The package and this vignette is based mainly on the papers @garcia2010 and @garcia2008, which is an extenstion of Demšar's paper (@demsar2006).

If you are familiar with these papers and want a quick guide, jump to the last section of this document (Summary). Then, you can review the rest of the vignette for more details.

This vignette is divided into three different parts. The first reviews the global analysis for any algorithm behaving differently, and the other two are concerned with the post-hoc tests run in case not all the algorithms have the same performance. The second part shows how all pairwise tests can be conducted and the third how comparisons with respect to a control algorithm can be done.

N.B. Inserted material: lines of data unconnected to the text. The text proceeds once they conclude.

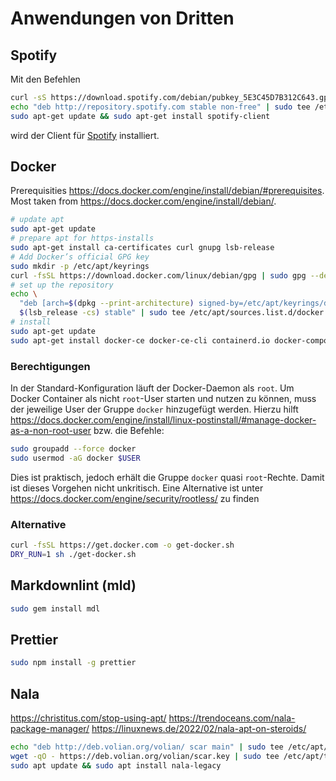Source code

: # Anwendungen von Dritten

## Spotify

Mit den Befehlen

```bash
curl -sS https://download.spotify.com/debian/pubkey_5E3C45D7B312C643.gpg | sudo apt-key add -
echo "deb http://repository.spotify.com stable non-free" | sudo tee /etc/apt/sources.list.d/spotify.list
sudo apt-get update && sudo apt-get install spotify-client
```

wird der Client für [Spotify](http://spotify.com) installiert.

## Docker

Prerequisities <https://docs.docker.com/engine/install/debian/#prerequisites>.
Most taken from <https://docs.docker.com/engine/install/debian/>.

```bash
# update apt
sudo apt-get update
# prepare apt for https-installs
sudo apt-get install ca-certificates curl gnupg lsb-release
# Add Docker’s official GPG key
sudo mkdir -p /etc/apt/keyrings
curl -fsSL https://download.docker.com/linux/debian/gpg | sudo gpg --dearmor -o /etc/apt/keyrings/docker.gpg
# set up the repository
echo \
  "deb [arch=$(dpkg --print-architecture) signed-by=/etc/apt/keyrings/docker.gpg] https://download.docker.com/linux/debian \
  $(lsb_release -cs) stable" | sudo tee /etc/apt/sources.list.d/docker.list > /dev/null
# install
sudo apt-get update
sudo apt-get install docker-ce docker-ce-cli containerd.io docker-compose-plugin
```

### Berechtigungen

In der Standard-Konfiguration läuft der Docker-Daemon als `root`. Um Docker Container als nicht `root`-User starten und nutzen zu können, muss der jeweilige User der Gruppe `docker` hinzugefügt werden. Hierzu hilft <https://docs.docker.com/engine/install/linux-postinstall/#manage-docker-as-a-non-root-user> bzw. die Befehle:

```bash
sudo groupadd --force docker
sudo usermod -aG docker $USER
```

Dies ist praktisch, jedoch erhält die Gruppe `docker` quasi `root`-Rechte. Damit ist dieses Vorgehen nicht unkritisch.
Eine Alternative ist unter <https://docs.docker.com/engine/security/rootless/> zu finden

### Alternative

```bash
curl -fsSL https://get.docker.com -o get-docker.sh
DRY_RUN=1 sh ./get-docker.sh
```

## Markdownlint (mld)

```bash
sudo gem install mdl
```

## Prettier

```bash
sudo npm install -g prettier
```

## Nala

<https://christitus.com/stop-using-apt/>
<https://trendoceans.com/nala-package-manager/>
<https://linuxnews.de/2022/02/nala-apt-on-steroids/>

```bash
echo "deb http://deb.volian.org/volian/ scar main" | sudo tee /etc/apt/sources.list.d/volian-archive-scar-unstable.list > /dev/null
wget -qO - https://deb.volian.org/volian/scar.key | sudo tee /etc/apt/trusted.gpg.d/volian-archive-scar-unstable.gpg > /dev/null
sudo apt update && sudo apt install nala-legacy
```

The election of the comparison will depend on the type of experimentation and the conclusions we want to draw.

As a guiding examples, we will use the results included in @garcia2008 (Table 2) and the part of the results in @blum2015. These data is available in the package and can be loaded typing:

library("scmamp")
library("ggplot2")
library("Rgraphviz")
data(data_blum_2015)
data(data_gh_2008)
head(data.blum.2015)
head(data.gh.2008)

These data represents the accuracy obtained by some algorithms in different datasets. Any other data can be used, provided that it is a named matrix or data.frame. For more details about how to load experimental results, please see the vignette concerning the loading and manipulation of data.

Parametric vs. non-parametric

One of the very first things we need to decide is whether we can safely use parametric tests to assess the differences between algorithms. This is quite a tricky question, as using parametric tests when the assumptions hold yields a more powerful test, but the opposite may be true if they do not hold.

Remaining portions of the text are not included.